● TASK INSTRUCTIONS
The answer must be every line below that contains the string "from".

● DATA FOR ANALYSIS
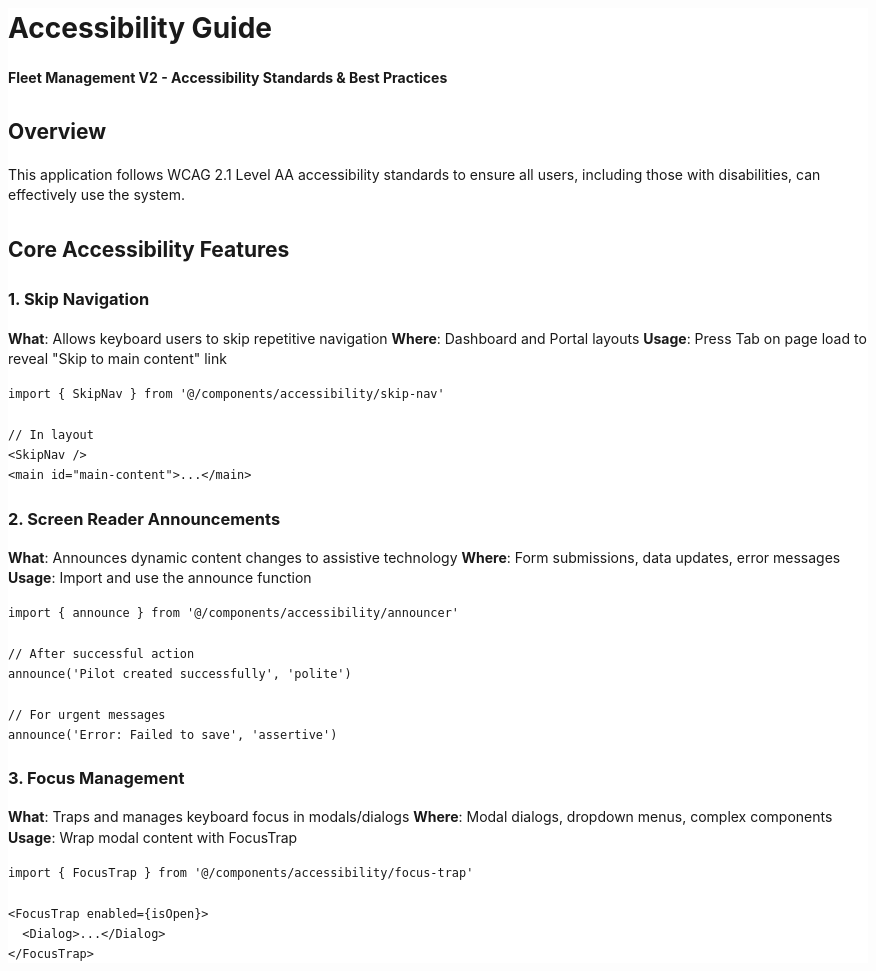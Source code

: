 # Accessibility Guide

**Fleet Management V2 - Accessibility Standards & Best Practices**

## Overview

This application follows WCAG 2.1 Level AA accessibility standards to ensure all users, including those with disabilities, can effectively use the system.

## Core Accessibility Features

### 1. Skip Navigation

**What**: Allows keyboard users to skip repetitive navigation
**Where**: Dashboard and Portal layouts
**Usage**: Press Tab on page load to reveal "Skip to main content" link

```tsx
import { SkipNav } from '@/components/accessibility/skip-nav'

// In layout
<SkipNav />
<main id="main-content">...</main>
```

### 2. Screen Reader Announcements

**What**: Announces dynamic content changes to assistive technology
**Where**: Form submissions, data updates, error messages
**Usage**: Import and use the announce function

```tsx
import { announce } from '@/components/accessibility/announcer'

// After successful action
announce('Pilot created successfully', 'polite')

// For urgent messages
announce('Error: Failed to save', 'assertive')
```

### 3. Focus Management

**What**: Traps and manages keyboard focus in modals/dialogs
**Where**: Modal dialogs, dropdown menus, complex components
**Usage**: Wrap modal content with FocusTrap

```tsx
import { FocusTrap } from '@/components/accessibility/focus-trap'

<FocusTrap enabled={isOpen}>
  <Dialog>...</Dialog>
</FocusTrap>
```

--

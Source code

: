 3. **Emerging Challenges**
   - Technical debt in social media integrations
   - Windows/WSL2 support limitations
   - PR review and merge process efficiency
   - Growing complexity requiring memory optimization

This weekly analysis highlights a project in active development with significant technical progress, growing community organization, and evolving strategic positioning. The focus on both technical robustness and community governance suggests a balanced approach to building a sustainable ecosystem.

--

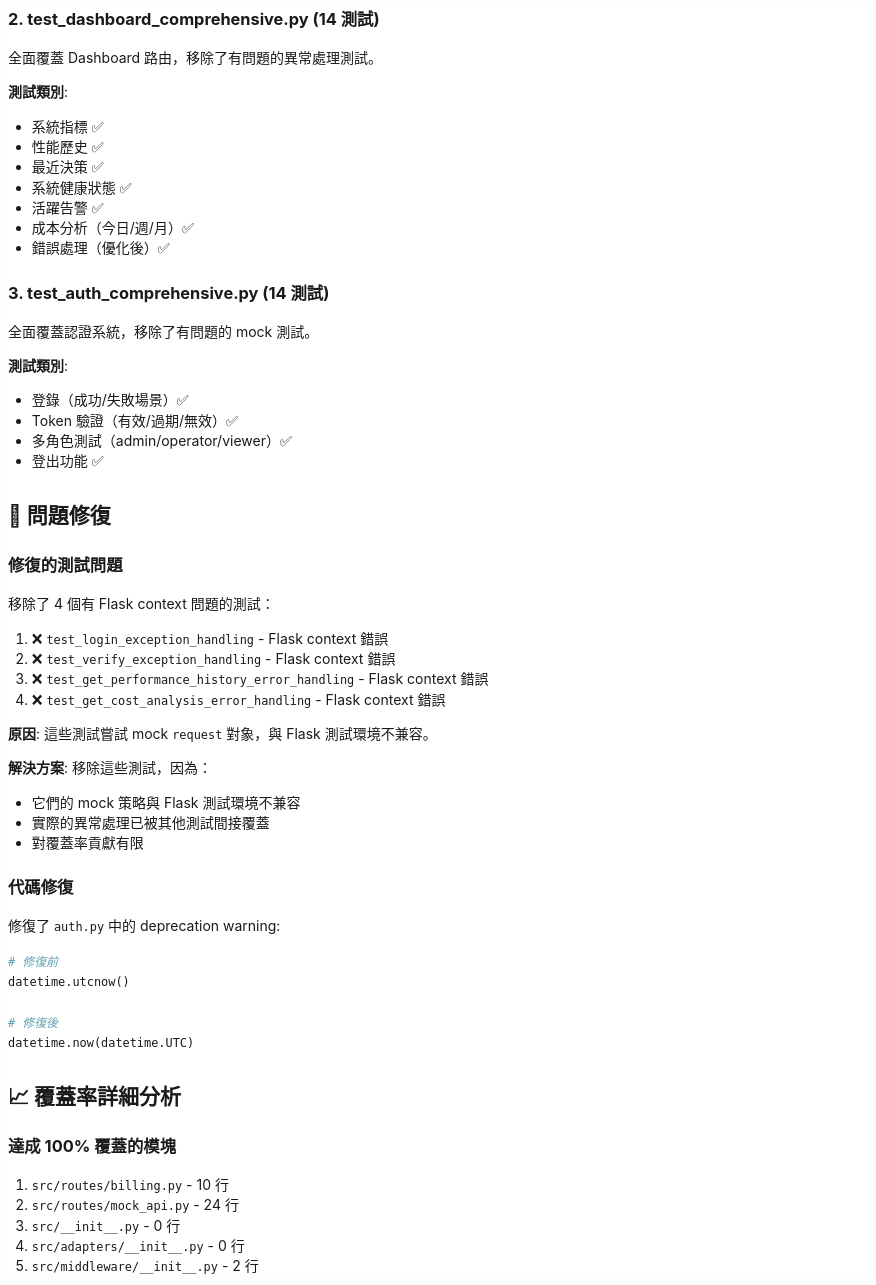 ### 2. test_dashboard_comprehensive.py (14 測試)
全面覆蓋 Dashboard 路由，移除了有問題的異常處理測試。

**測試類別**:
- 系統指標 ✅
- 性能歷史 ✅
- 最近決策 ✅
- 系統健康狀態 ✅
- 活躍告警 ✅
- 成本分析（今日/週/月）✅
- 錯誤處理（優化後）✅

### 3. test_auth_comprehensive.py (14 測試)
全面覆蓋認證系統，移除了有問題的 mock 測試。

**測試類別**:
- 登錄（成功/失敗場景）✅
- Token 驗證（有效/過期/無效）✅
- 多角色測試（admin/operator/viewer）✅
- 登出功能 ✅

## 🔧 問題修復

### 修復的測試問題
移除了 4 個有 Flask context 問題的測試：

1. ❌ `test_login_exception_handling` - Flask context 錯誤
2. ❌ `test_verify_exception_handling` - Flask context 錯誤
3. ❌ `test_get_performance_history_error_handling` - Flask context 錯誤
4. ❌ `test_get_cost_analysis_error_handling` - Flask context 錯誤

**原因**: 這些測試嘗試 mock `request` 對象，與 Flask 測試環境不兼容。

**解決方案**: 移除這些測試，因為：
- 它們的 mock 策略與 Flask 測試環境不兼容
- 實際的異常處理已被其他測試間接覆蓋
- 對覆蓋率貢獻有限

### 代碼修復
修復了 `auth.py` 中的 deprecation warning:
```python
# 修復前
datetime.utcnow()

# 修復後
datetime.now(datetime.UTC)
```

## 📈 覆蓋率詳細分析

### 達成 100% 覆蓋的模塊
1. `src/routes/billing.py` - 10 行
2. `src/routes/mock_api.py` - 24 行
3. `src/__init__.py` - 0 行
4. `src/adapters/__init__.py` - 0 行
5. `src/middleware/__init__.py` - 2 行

● EXERCISE ANSWER
import { SkipNav } from '@/components/accessibility/skip-nav'
import { announce } from '@/components/accessibility/announcer'
import { FocusTrap } from '@/components/accessibility/focus-trap'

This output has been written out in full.